Source · Select Committees · Public Accounts Committee
Recommendation 18
18
Accepted
Absence of a common civil service-wide approach for managing underperforming staff below SCS
Conclusion
Performance management for civil service staff below SCS level is another responsibility delegated to individual departments. This has resulted in differences among departments in how they manage staff performance and support employees’ development. In particular, there is no common civil service-wide approach for identifying and dealing with staff underperformance in grades below the SCS.40 This has resulted in some departments not routinely collecting data on the number of underperforming staff in their organisations. HMRC, for example, told us it decentralised its performance management system to line managers when it introduced a new system in 2018, which means that it no longer collates central data on the number of underperforming staff.41
Government Response Summary
The government agrees and commits to designing a tool by Summer 2024 to centrally collate performance management data for non-SCS staff from 2023-24 onwards, and will work with departments to address underperformance, with a target implementation date of Autumn 2024.
Government Response
Accepted
HM Government
Accepted
5.1 The government agrees with the Committee’s recommendation.
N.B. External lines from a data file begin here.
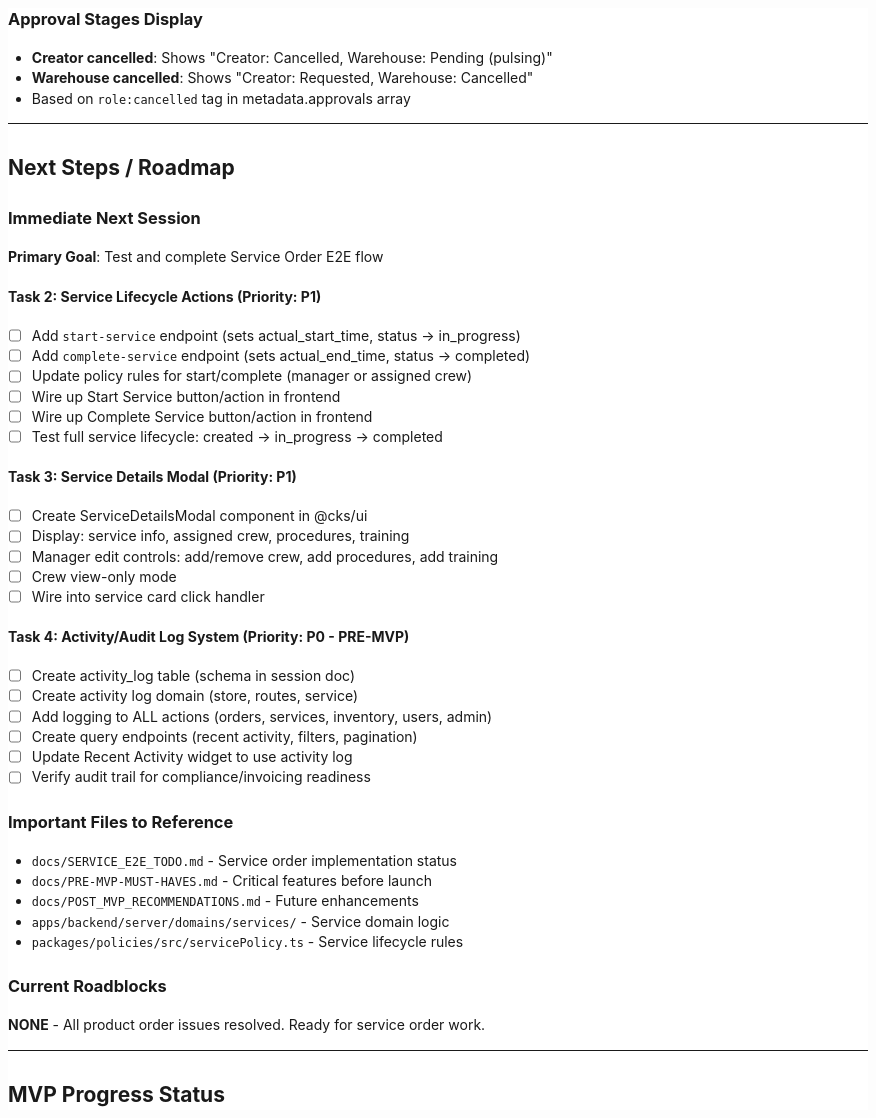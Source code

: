 ### Approval Stages Display
- **Creator cancelled**: Shows "Creator: Cancelled, Warehouse: Pending (pulsing)"
- **Warehouse cancelled**: Shows "Creator: Requested, Warehouse: Cancelled"
- Based on `role:cancelled` tag in metadata.approvals array

---

## Next Steps / Roadmap

### Immediate Next Session
**Primary Goal**: Test and complete Service Order E2E flow

#### Task 2: Service Lifecycle Actions (Priority: P1)
- [ ] Add `start-service` endpoint (sets actual_start_time, status → in_progress)
- [ ] Add `complete-service` endpoint (sets actual_end_time, status → completed)
- [ ] Update policy rules for start/complete (manager or assigned crew)
- [ ] Wire up Start Service button/action in frontend
- [ ] Wire up Complete Service button/action in frontend
- [ ] Test full service lifecycle: created → in_progress → completed

#### Task 3: Service Details Modal (Priority: P1)
- [ ] Create ServiceDetailsModal component in @cks/ui
- [ ] Display: service info, assigned crew, procedures, training
- [ ] Manager edit controls: add/remove crew, add procedures, add training
- [ ] Crew view-only mode
- [ ] Wire into service card click handler

#### Task 4: Activity/Audit Log System (Priority: P0 - PRE-MVP)
- [ ] Create activity_log table (schema in session doc)
- [ ] Create activity log domain (store, routes, service)
- [ ] Add logging to ALL actions (orders, services, inventory, users, admin)
- [ ] Create query endpoints (recent activity, filters, pagination)
- [ ] Update Recent Activity widget to use activity log
- [ ] Verify audit trail for compliance/invoicing readiness

### Important Files to Reference
- `docs/SERVICE_E2E_TODO.md` - Service order implementation status
- `docs/PRE-MVP-MUST-HAVES.md` - Critical features before launch
- `docs/POST_MVP_RECOMMENDATIONS.md` - Future enhancements
- `apps/backend/server/domains/services/` - Service domain logic
- `packages/policies/src/servicePolicy.ts` - Service lifecycle rules

### Current Roadblocks
**NONE** - All product order issues resolved. Ready for service order work.

---

## MVP Progress Status
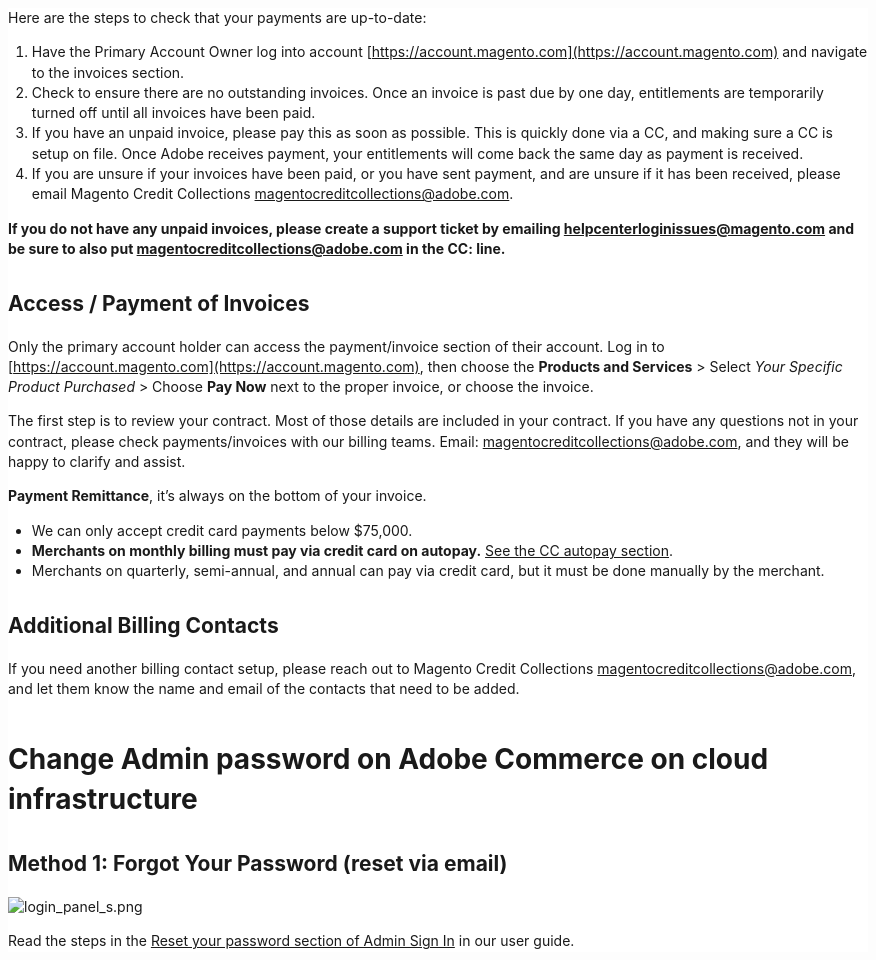 Here are the steps to check that your payments are up-to-date:

1. Have the Primary Account Owner log into account [https://account.magento.com](https://account.magento.com) and navigate to the invoices section.
1. Check to ensure there are no outstanding invoices. Once an invoice is past due by one day, entitlements are temporarily turned off until all invoices have been paid.
1. If you have an unpaid invoice, please pay this as soon as possible. This is quickly done via a CC, and making sure a CC is setup on file. Once Adobe receives payment, your entitlements will come back the same day as payment is received.
1. If you are unsure if your invoices have been paid, or you have sent payment, and are unsure if it has been received, please email Magento Credit Collections [magentocreditcollections@adobe.com](mailto:magentocreditcollections@adobe.com).

**If you do not have any unpaid invoices, please create a support ticket by emailing [helpcenterloginissues@magento.com](mailto:helpcenterloginissues@magento.com) and be sure to also put [magentocreditcollections@adobe.com](mailto:magentocreditcollections@adobe.com) in the CC: line.**

## Access / Payment of Invoices

Only the primary account holder can access the payment/invoice section of their account.
Log in to [https://account.magento.com](https://account.magento.com), then choose the **Products and Services** > Select *Your Specific Product Purchased* > Choose **Pay Now** next to the proper invoice, or choose the invoice.

The first step is to review your contract. Most of those details are included in your contract. If you have any questions not in your contract, please check payments/invoices with our billing teams.  Email: [magentocreditcollections@adobe.com](mailto:magentocreditcollections@adobe.com), and they will be happy to clarify and assist.

**Payment Remittance**, it’s always on the bottom of your invoice.

* We can only accept credit card payments below $75,000.
* **Merchants on monthly billing must pay via credit card on autopay.** [See the CC autopay section](#cc-autopay).
* Merchants on quarterly, semi-annual, and annual can pay via credit card, but it must be done manually by the merchant.

## Additional Billing Contacts

If you need another billing contact setup, please reach out to Magento Credit Collections [magentocreditcollections@adobe.com](mailto:magentocreditcollections@adobe.com), and let them know the name and email of the contacts that need to be added.

# Change Admin password on Adobe Commerce on cloud infrastructure

## Method 1: Forgot Your Password (reset via email)

![login_panel_s.png](assets/login_panel_s.png)

Read the steps in the [Reset your password section of Admin Sign In](https://docs.magento.com/m2/ee/user_guide/stores/admin-signin.html#reset-your-password) in our user guide.
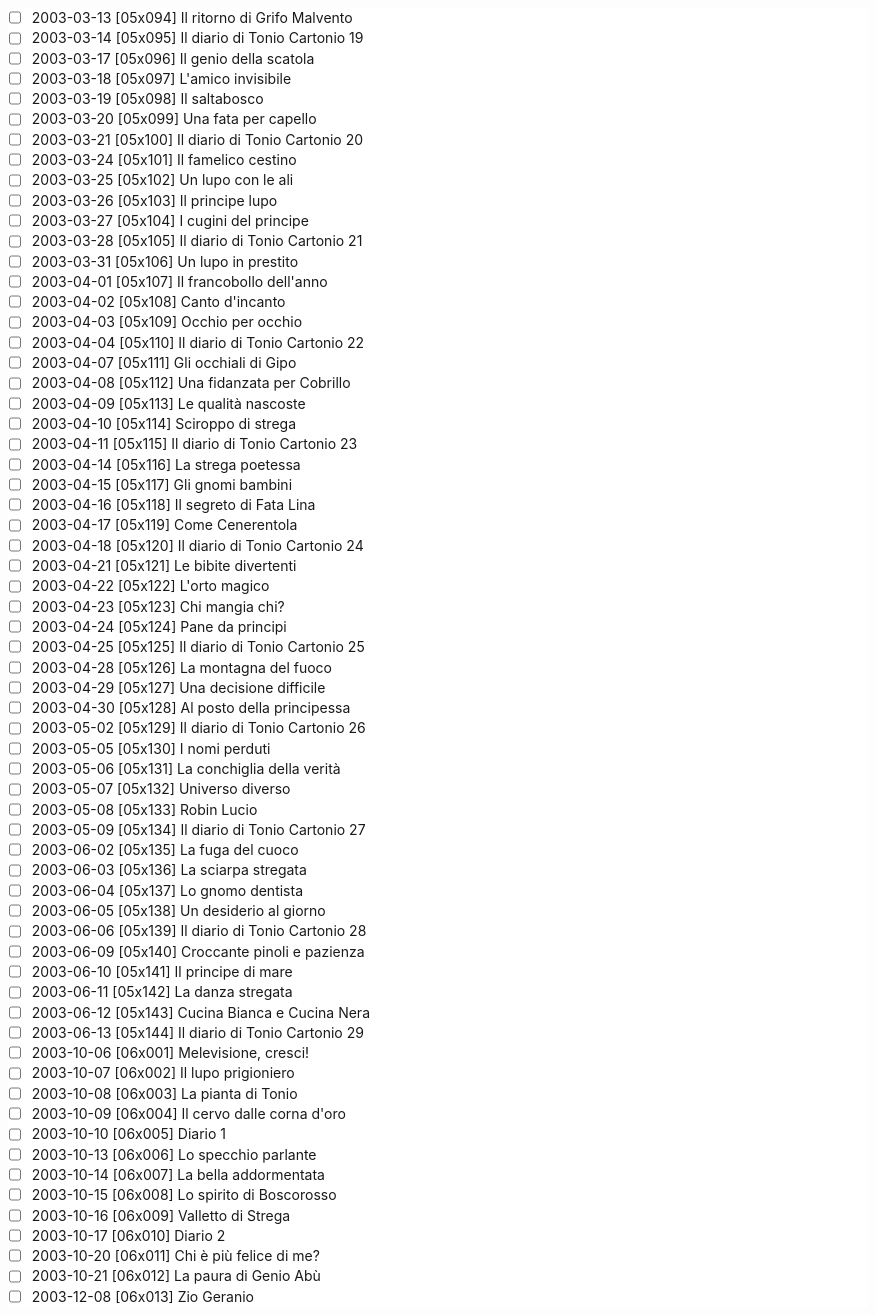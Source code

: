 - [ ] 2003-03-13 [05x094] Il ritorno di Grifo Malvento
- [ ] 2003-03-14 [05x095] Il diario di Tonio Cartonio 19
- [ ] 2003-03-17 [05x096] Il genio della scatola
- [ ] 2003-03-18 [05x097] L'amico invisibile
- [ ] 2003-03-19 [05x098] Il saltabosco
- [ ] 2003-03-20 [05x099] Una fata per capello
- [ ] 2003-03-21 [05x100] Il diario di Tonio Cartonio 20
- [ ] 2003-03-24 [05x101] Il famelico cestino
- [ ] 2003-03-25 [05x102] Un lupo con le ali
- [ ] 2003-03-26 [05x103] Il principe lupo
- [ ] 2003-03-27 [05x104] I cugini del principe
- [ ] 2003-03-28 [05x105] Il diario di Tonio Cartonio 21
- [ ] 2003-03-31 [05x106] Un lupo in prestito
- [ ] 2003-04-01 [05x107] Il francobollo dell'anno
- [ ] 2003-04-02 [05x108] Canto d'incanto
- [ ] 2003-04-03 [05x109] Occhio per occhio
- [ ] 2003-04-04 [05x110] Il diario di Tonio Cartonio 22
- [ ] 2003-04-07 [05x111] Gli occhiali di Gipo
- [ ] 2003-04-08 [05x112] Una fidanzata per Cobrillo
- [ ] 2003-04-09 [05x113] Le qualità nascoste
- [ ] 2003-04-10 [05x114] Sciroppo di strega
- [ ] 2003-04-11 [05x115] Il diario di Tonio Cartonio 23
- [ ] 2003-04-14 [05x116] La strega poetessa
- [ ] 2003-04-15 [05x117] Gli gnomi bambini
- [ ] 2003-04-16 [05x118] Il segreto di Fata Lina 
- [ ] 2003-04-17 [05x119] Come Cenerentola
- [ ] 2003-04-18 [05x120] Il diario di Tonio Cartonio 24
- [ ] 2003-04-21 [05x121] Le bibite divertenti
- [ ] 2003-04-22 [05x122] L'orto magico
- [ ] 2003-04-23 [05x123] Chi mangia chi?
- [ ] 2003-04-24 [05x124] Pane da principi
- [ ] 2003-04-25 [05x125] Il diario di Tonio Cartonio 25
- [ ] 2003-04-28 [05x126] La montagna del fuoco
- [ ] 2003-04-29 [05x127] Una decisione difficile
- [ ] 2003-04-30 [05x128] Al posto della principessa
- [ ] 2003-05-02 [05x129] Il diario di Tonio Cartonio 26
- [ ] 2003-05-05 [05x130] I nomi perduti
- [ ] 2003-05-06 [05x131] La conchiglia della verità
- [ ] 2003-05-07 [05x132] Universo diverso
- [ ] 2003-05-08 [05x133] Robin Lucio
- [ ] 2003-05-09 [05x134] Il diario di Tonio Cartonio 27
- [ ] 2003-06-02 [05x135] La fuga del cuoco
- [ ] 2003-06-03 [05x136] La sciarpa stregata
- [ ] 2003-06-04 [05x137] Lo gnomo dentista
- [ ] 2003-06-05 [05x138] Un desiderio al giorno
- [ ] 2003-06-06 [05x139] Il diario di Tonio Cartonio 28
- [ ] 2003-06-09 [05x140] Croccante pinoli e pazienza
- [ ] 2003-06-10 [05x141] Il principe di mare
- [ ] 2003-06-11 [05x142] La danza stregata
- [ ] 2003-06-12 [05x143] Cucina Bianca e Cucina Nera
- [ ] 2003-06-13 [05x144] Il diario di Tonio Cartonio 29
- [ ] 2003-10-06 [06x001] Melevisione, cresci!
- [ ] 2003-10-07 [06x002] Il lupo prigioniero
- [ ] 2003-10-08 [06x003] La pianta di Tonio
- [ ] 2003-10-09 [06x004] Il cervo dalle corna d'oro
- [ ] 2003-10-10 [06x005] Diario 1
- [ ] 2003-10-13 [06x006] Lo specchio parlante
- [ ] 2003-10-14 [06x007] La bella addormentata
- [ ] 2003-10-15 [06x008] Lo spirito di Boscorosso
- [ ] 2003-10-16 [06x009] Valletto di Strega
- [ ] 2003-10-17 [06x010] Diario 2
- [ ] 2003-10-20 [06x011] Chi è più felice di me?
- [ ] 2003-10-21 [06x012] La paura di Genio Abù
- [ ] 2003-12-08 [06x013] Zio Geranio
Target implementation date: Autumn 2024 5.2 Managing under and poor performance below the Senior Civil Service (SCS) is delegated to departments. The Civil Service Performance Management Framework provides a blueprint for departments to develop policies and processes for managing employee performance. 5.3 It includes eight elements: • leaders are accountable for effective performance management in their department; • assessing delivery of employee work objectives and their behaviours; • developing and coaching employees to perform effectively; • differentiating performance; • ensuring that underperformance and poor performance is monitored and addressed; • capturing diversity and inclusion data, to ensure there are no negative impacts of the systems on protected groups; • ensuring that comparable professional standards are applied across organisations; and • there is coordination and consistency between departments’ processes. 5.4 To better understand the extent of underperformance and poor performance, and how it is being managed, the Cabinet Office is designing a tool to collate performance management data for 2023-24, and thereafter, for analysis centrally. The tool will be ready in Summer 2024. The Cabinet Office will work with departments to maximise the use of pre- existing policy tools to address poor performance, or design new ones, if necessary. 5.5 For the SCS, the performance and poor performance policies are set centrally, to be managed and implemented by departments. The Cabinet Office is reviewing how many departments record the number of underperforming SCS, and resulting actions, and will consider whether further guidance on collecting this data, or additional reporting requirements, should be included in the policies for the next performance year.